---- Provided material
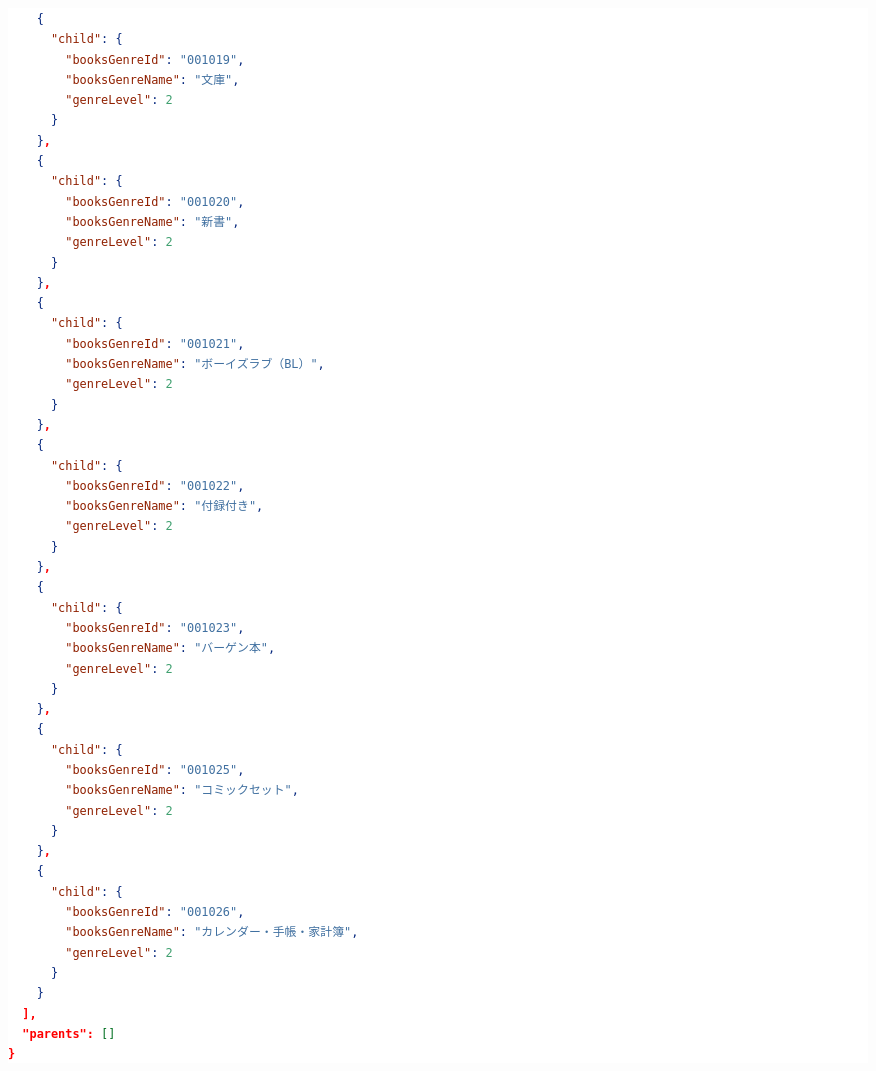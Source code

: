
 ```json
    {
      "child": {
        "booksGenreId": "001019",
        "booksGenreName": "文庫",
        "genreLevel": 2
      }
    },
    {
      "child": {
        "booksGenreId": "001020",
        "booksGenreName": "新書",
        "genreLevel": 2
      }
    },
    {
      "child": {
        "booksGenreId": "001021",
        "booksGenreName": "ボーイズラブ（BL）",
        "genreLevel": 2
      }
    },
    {
      "child": {
        "booksGenreId": "001022",
        "booksGenreName": "付録付き",
        "genreLevel": 2
      }
    },
    {
      "child": {
        "booksGenreId": "001023",
        "booksGenreName": "バーゲン本",
        "genreLevel": 2
      }
    },
    {
      "child": {
        "booksGenreId": "001025",
        "booksGenreName": "コミックセット",
        "genreLevel": 2
      }
    },
    {
      "child": {
        "booksGenreId": "001026",
        "booksGenreName": "カレンダー・手帳・家計簿",
        "genreLevel": 2
      }
    }
  ],
  "parents": []
}
```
--------
Problem ::
Search the entries for the word "booksGenreName" and pick out every line that holds it.

Exercise response ::
        "booksGenreName": "文庫",
        "booksGenreName": "新書",
        "booksGenreName": "ボーイズラブ（BL）",
        "booksGenreName": "付録付き",
        "booksGenreName": "バーゲン本",
        "booksGenreName": "コミックセット",
        "booksGenreName": "カレンダー・手帳・家計簿",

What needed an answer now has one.